School bus traversing the snow.
User Kristin Andrus

The latest inspections by the Michigan State Police have cataloged problems in the state's school bus fleet.

And according to Francis Donnelley of the Detroit News "small, rural school districts were experiencing the most problems with their buses during the 2013-14 school year."

According to the "School Bus Inspection Results for School Year 2014" issued by the Michigan State Police, 1,739 buses out of the 16,984 in the state's fleet failed inspection.

Some counties had worse records than others. 

  • In Mason County Central, 13 of 18 buses failed inspection.
  • In Ubly Community Schools in the Michigan Thumb, 9 of 12 failed.
  • In Vestaburg Community Schools in central Michigan, 9 of 9 buses failed.

Inspected buses were given a rating of "Red", "Yellow" or "Pass". As defined by the Michigan State Police:

The "RED" column indicates that during the inspection procedure, these buses were found to be in an unsafe condition. Michigan law requires the repair of all red tag items before placing that bus back into passenger service. The "YELLOW" column indicates the number of school buses found in an unsatisfactory condition, but are safe for operation. These school buses by law must be repaired within 60 days of the original inspection date. The "PASS" column indicates the total number of school buses that are considered to be in satisfactory condition.

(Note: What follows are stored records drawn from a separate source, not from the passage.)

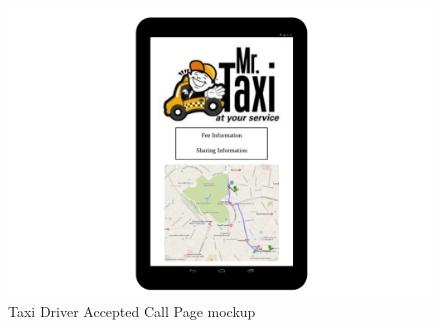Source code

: \begin{figure}[htbp]
\centering
\includegraphics[width=\textwidth]{cpt/img/AccPage}
\caption{Taxi Driver Accepted Call Page mockup}
\label{fig:accpage}
\end{figure}
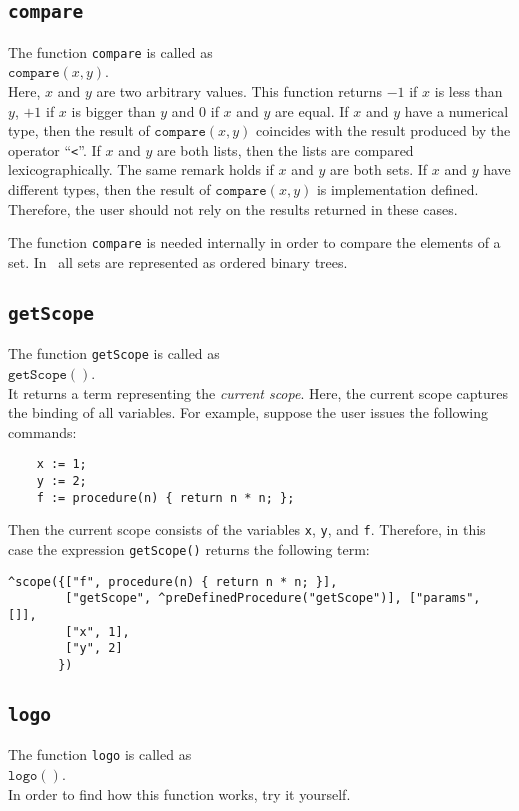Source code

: \subsection{\texttt{compare}}
The function \texttt{compare}  is called as
\\[0.2cm]
\hspace*{1.3cm}
$\mathtt{compare}(x, y)$.
\\[0.2cm]
Here, $x$ and $y$ are two arbitrary values.  This function returns $-1$ if $x$ is less
than $y$, $+1$ if $x$ is bigger than $y$ and $0$ if $x$ and $y$ are equal.
If $x$ and $y$ have a numerical type,  then the result of $\mathtt{compare}(x,y)$
coincides with the result produced by the operator ``\texttt{<}''.
If $x$ and $y$ are both lists, then the lists are compared lexicographically.
The same remark holds if $x$ and $y$ are both sets.   If $x$ and $y$ have different types,
then the result of $\mathtt{compare}(x, y)$ is implementation defined.  Therefore, the
user should not rely on the results returned in these cases.

The function \texttt{compare} is needed internally in order to compare the elements of a
set.  In \setlx\ all sets are represented as ordered binary trees.

\subsection{\texttt{getScope}}
The function \texttt{getScope}  is called as
\\[0.2cm]
\hspace*{1.3cm}
$\mathtt{getScope}()$.
\\[0.2cm]
It returns a term representing the  \emph{current scope}.  Here, the current scope
captures the binding of all variables.  For example, suppose the user issues the following
commands: 
\begin{verbatim}
    x := 1;
    y := 2;
    f := procedure(n) { return n * n; };
\end{verbatim}
Then the current scope consists of the variables \texttt{x}, \texttt{y}, and \texttt{f}.
Therefore, in this case the expression \texttt{getScope()} returns the following term:
\begin{verbatim}
^scope({["f", procedure(n) { return n * n; }], 
        ["getScope", ^preDefinedProcedure("getScope")], ["params", []], 
        ["x", 1], 
        ["y", 2]
       })
\end{verbatim}
 
\subsection{\texttt{logo}}
The function \texttt{logo}  is called as
\\[0.2cm]
\hspace*{1.3cm}
$\mathtt{logo}()$.
\\[0.2cm]
In order to find how this function works, try it yourself.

Statewide, the number of buses that did not receive a "Pass" rating rose from 7.6% in 2011-12 to 9.5% in 2012-13 and 10.2% in 2013-14, according to the News.

A state police official discounted the increases, however, saying the failure rate rises and falls indiscriminately as school districts replenish their fleets.

Randy Coplin, the assistant commander of the commercial vehicle enforcement division, says "the trend is cyclic."

Coplin notes that possible reasons for the difference between urban and rural districts, besides the age of buses, could be a school system's budget, and the quality of roads and mechanics.